- **EXERCISE BRIEF**: Leaving the pictures aside, transcribe every line below exactly.

- **EXERCISE DATA**:
○ ○ ○ ○ ○ ○ ○

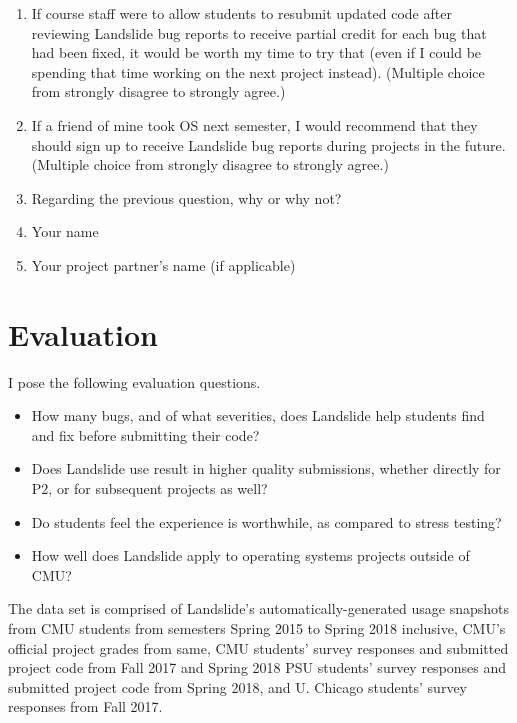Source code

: \begin{enumerate}
	\item If course staff were to allow students to resubmit updated code after reviewing Landslide bug reports to receive partial credit for each bug that had been fixed, it would be worth my time to try that (even if I could be spending that time working on the next project instead).
		(Multiple choice from strongly disagree to strongly agree.)
	\item If a friend of mine took OS next semester, I would recommend that they should sign up to receive Landslide bug reports during projects in the future.
		(Multiple choice from strongly disagree to strongly agree.)
	\item Regarding the previous question, why or why not?
	\item Your name
	\item Your project partner's name (if applicable)
\end{enumerate}


\section{Evaluation}

I pose the following evaluation questions.

\begin{itemize}
	\item How many bugs, and of what severities, does Landslide help students find and fix before submitting their code?
	\item Does Landslide use result in higher quality submissions, whether directly for P2, or for subsequent projects as well?
	\item Do students feel the experience is worthwhile, as compared to stress testing?
	\item How well does Landslide apply to operating systems projects outside of CMU?
\end{itemize}
\vspace{1em}

The data set is comprised of Landslide's automatically-generated usage snapshots
from CMU students from semesters Spring 2015 to Spring 2018 inclusive,
CMU's official project grades from same,
CMU students' survey responses and submitted project code from Fall 2017 and Spring 2018
PSU students' survey responses and submitted project code from Spring 2018,
and U. Chicago students' survey responses from Fall 2017.

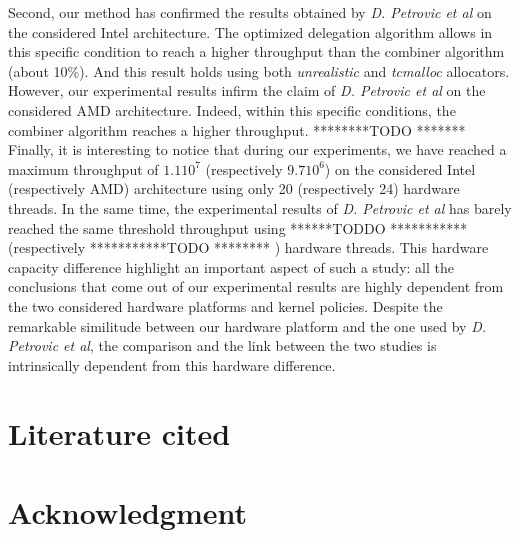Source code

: \documentclass[10pt]{article}											%
\begin{document}
Second, our method has confirmed the results obtained by \emph{D. Petrovic et al} \cite{delegationCS_roparsPetrovic} on the considered Intel architecture.   The optimized delegation algorithm allows in this specific condition to reach a higher throughput than the combiner algorithm (about 10\%).  And this result holds using both \textit{unrealistic} and \textit{tcmalloc} allocators.\\
However, our experimental results infirm the claim of \emph{D. Petrovic et al} \cite{delegationCS_roparsPetrovic} on the considered AMD architecture.   Indeed, within this specific conditions, the combiner algorithm reaches a higher throughput.   ********TODO *******\\

Finally, it is interesting to notice that during our experiments, we have reached a maximum throughput of $1.1 10^7$ (respectively $9.7 10^6$) on the considered Intel (respectively AMD) architecture using only 20 (respectively 24) hardware threads.   In the same time, the experimental results of \emph{D. Petrovic et al} has barely reached the same threshold throughput using ******TODDO *********** (respectively ***********TODO ******** ) hardware threads.   This hardware capacity difference highlight an important aspect of such a study:   all the conclusions that come out of our experimental results are highly dependent from the two considered hardware platforms and kernel policies.   Despite the remarkable similitude between our hardware platform and the one used by \emph{D. Petrovic et al}, the comparison and the link between the two studies is intrinsically dependent from this hardware difference.



\section{Literature cited}

\nocite{*}
\small{
\vspace{0.75in}}





\section{Acknowledgment}
\end{document}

○ ○ ○ ○ ○ ○ ○

- **ANSWER TO THIS TASK**:
Source code

: \begin{enumerate}
	\item If course staff were to allow students to resubmit updated code after reviewing Landslide bug reports to receive partial credit for each bug that had been fixed, it would be worth my time to try that (even if I could be spending that time working on the next project instead).
		(Multiple choice from strongly disagree to strongly agree.)
	\item If a friend of mine took OS next semester, I would recommend that they should sign up to receive Landslide bug reports during projects in the future.
		(Multiple choice from strongly disagree to strongly agree.)
	\item Regarding the previous question, why or why not?
	\item Your name
	\item Your project partner's name (if applicable)
\end{enumerate}


\section{Evaluation}

I pose the following evaluation questions.

\begin{itemize}
	\item How many bugs, and of what severities, does Landslide help students find and fix before submitting their code?
	\item Does Landslide use result in higher quality submissions, whether directly for P2, or for subsequent projects as well?
	\item Do students feel the experience is worthwhile, as compared to stress testing?
	\item How well does Landslide apply to operating systems projects outside of CMU?
\end{itemize}
\vspace{1em}

The data set is comprised of Landslide's automatically-generated usage snapshots
from CMU students from semesters Spring 2015 to Spring 2018 inclusive,
CMU's official project grades from same,
CMU students' survey responses and submitted project code from Fall 2017 and Spring 2018
PSU students' survey responses and submitted project code from Spring 2018,
and U. Chicago students' survey responses from Fall 2017.

Source code

: \documentclass[10pt]{article}											%
\begin{document}
Second, our method has confirmed the results obtained by \emph{D. Petrovic et al} \cite{delegationCS_roparsPetrovic} on the considered Intel architecture.   The optimized delegation algorithm allows in this specific condition to reach a higher throughput than the combiner algorithm (about 10\%).  And this result holds using both \textit{unrealistic} and \textit{tcmalloc} allocators.\\
However, our experimental results infirm the claim of \emph{D. Petrovic et al} \cite{delegationCS_roparsPetrovic} on the considered AMD architecture.   Indeed, within this specific conditions, the combiner algorithm reaches a higher throughput.   ********TODO *******\\

Finally, it is interesting to notice that during our experiments, we have reached a maximum throughput of $1.1 10^7$ (respectively $9.7 10^6$) on the considered Intel (respectively AMD) architecture using only 20 (respectively 24) hardware threads.   In the same time, the experimental results of \emph{D. Petrovic et al} has barely reached the same threshold throughput using ******TODDO *********** (respectively ***********TODO ******** ) hardware threads.   This hardware capacity difference highlight an important aspect of such a study:   all the conclusions that come out of our experimental results are highly dependent from the two considered hardware platforms and kernel policies.   Despite the remarkable similitude between our hardware platform and the one used by \emph{D. Petrovic et al}, the comparison and the link between the two studies is intrinsically dependent from this hardware difference.



\section{Literature cited}

\nocite{*}
\small{
\vspace{0.75in}}





\section{Acknowledgment}
\end{document}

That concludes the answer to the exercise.